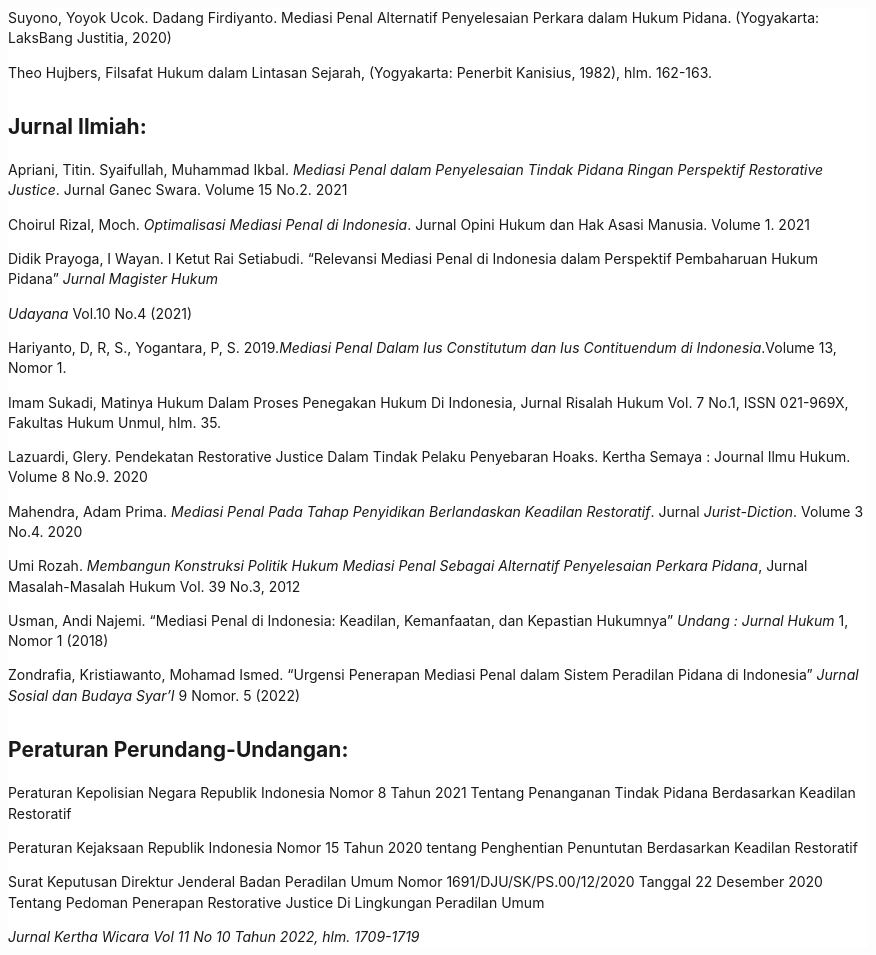 <p><span class="font4">Suyono, Yoyok Ucok. Dadang Firdiyanto. Mediasi Penal Alternatif Penyelesaian Perkara dalam Hukum Pidana. (Yogyakarta: LaksBang Justitia, 2020)</span></p>
<p><span class="font4">Theo Hujbers, Filsafat Hukum dalam Lintasan Sejarah, (Yogyakarta: Penerbit Kanisius, 1982), hlm. 162-163.</span></p>
<h2><a name="bookmark21"></a><span class="font4" style="font-weight:bold;"><a name="bookmark22"></a>Jurnal Ilmiah:</span></h2>
<p><span class="font4">Apriani, Titin. Syaifullah, Muhammad Ikbal. </span><span class="font4" style="font-style:italic;">Mediasi Penal dalam Penyelesaian Tindak Pidana Ringan Perspektif Restorative Justice</span><span class="font4">. Jurnal Ganec Swara. Volume 15 No.2. 2021</span></p>
<p><span class="font4">Choirul Rizal, Moch. </span><span class="font4" style="font-style:italic;">Optimalisasi Mediasi Penal di Indonesia</span><span class="font4">. Jurnal Opini Hukum dan Hak Asasi Manusia. Volume 1. 2021</span></p>
<p><span class="font4">Didik Prayoga, I Wayan. I Ketut Rai Setiabudi. “Relevansi Mediasi Penal di Indonesia dalam Perspektif Pembaharuan Hukum Pidana” </span><span class="font4" style="font-style:italic;">Jurnal Magister Hukum</span></p>
<p><span class="font4" style="font-style:italic;">Udayana</span><span class="font4"> Vol.10 No.4 (2021)</span></p>
<p><span class="font4">Hariyanto, D, R, S., Yogantara, P, S. 2019.</span><span class="font4" style="font-style:italic;">Mediasi Penal Dalam Ius Constitutum dan Ius Contituendum di Indonesia</span><span class="font4">.Volume 13, Nomor 1.</span></p>
<p><span class="font4">Imam Sukadi, Matinya Hukum Dalam Proses Penegakan Hukum Di Indonesia, Jurnal Risalah Hukum Vol. 7 No.1, ISSN 021-969X, Fakultas Hukum Unmul, hlm. 35.</span></p>
<p><span class="font4">Lazuardi, Glery. Pendekatan Restorative Justice Dalam Tindak Pelaku Penyebaran Hoaks. Kertha Semaya : Journal Ilmu Hukum. Volume 8 No.9. 2020</span></p>
<p><span class="font4">Mahendra, Adam Prima. </span><span class="font4" style="font-style:italic;">Mediasi Penal Pada Tahap Penyidikan Berlandaskan Keadilan Restoratif</span><span class="font4">. Jurnal </span><span class="font4" style="font-style:italic;">Jurist-Diction</span><span class="font4">. Volume 3 No.4. 2020</span></p>
<p><span class="font4">Umi Rozah. </span><span class="font4" style="font-style:italic;">Membangun Konstruksi Politik Hukum Mediasi Penal Sebagai Alternatif Penyelesaian Perkara Pidana</span><span class="font4">, Jurnal Masalah-Masalah Hukum Vol. 39 No.3, 2012</span></p>
<p><span class="font4">Usman, Andi Najemi. “Mediasi Penal di Indonesia: Keadilan, Kemanfaatan, dan Kepastian Hukumnya” </span><span class="font4" style="font-style:italic;">Undang : Jurnal Hukum</span><span class="font4"> 1, Nomor 1 (2018)</span></p>
<p><span class="font4">Zondrafia, Kristiawanto, Mohamad Ismed. “Urgensi Penerapan Mediasi Penal dalam Sistem Peradilan Pidana di Indonesia” </span><span class="font4" style="font-style:italic;">Jurnal Sosial dan Budaya Syar’I</span><span class="font4"> 9 Nomor. 5 (2022)</span></p>
<h2><a name="bookmark23"></a><span class="font4" style="font-weight:bold;"><a name="bookmark24"></a>Peraturan Perundang-Undangan:</span></h2>
<p><span class="font4">Peraturan Kepolisian Negara Republik Indonesia Nomor 8 Tahun 2021 Tentang Penanganan Tindak Pidana Berdasarkan Keadilan Restoratif</span></p>
<p><span class="font4">Peraturan Kejaksaan Republik Indonesia Nomor 15 Tahun 2020 tentang Penghentian Penuntutan Berdasarkan Keadilan Restoratif</span></p>
<p><span class="font4">Surat Keputusan Direktur Jenderal Badan Peradilan Umum Nomor 1691/DJU/SK/PS.00/12/2020 Tanggal 22 Desember 2020 Tentang Pedoman Penerapan Restorative Justice Di Lingkungan Peradilan Umum</span></p>
<p><span class="font3" style="font-style:italic;">Jurnal Kertha Wicara Vol 11 No 10 Tahun 2022, hlm. 1709-1719</span></p>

How to complete this task ▸
Give an exact copy of every line from the one holding "Pidana Berdasarkan Keadilan Restoratif</span></p>" through the end of the records, both included, and no other lines.

Task solution ▸
<p><span class="font4">Peraturan Kepolisian Negara Republik Indonesia Nomor 8 Tahun 2021 Tentang Penanganan Tindak Pidana Berdasarkan Keadilan Restoratif</span></p>
<p><span class="font4">Peraturan Kejaksaan Republik Indonesia Nomor 15 Tahun 2020 tentang Penghentian Penuntutan Berdasarkan Keadilan Restoratif</span></p>
<p><span class="font4">Surat Keputusan Direktur Jenderal Badan Peradilan Umum Nomor 1691/DJU/SK/PS.00/12/2020 Tanggal 22 Desember 2020 Tentang Pedoman Penerapan Restorative Justice Di Lingkungan Peradilan Umum</span></p>
<p><span class="font3" style="font-style:italic;">Jurnal Kertha Wicara Vol 11 No 10 Tahun 2022, hlm. 1709-1719</span></p>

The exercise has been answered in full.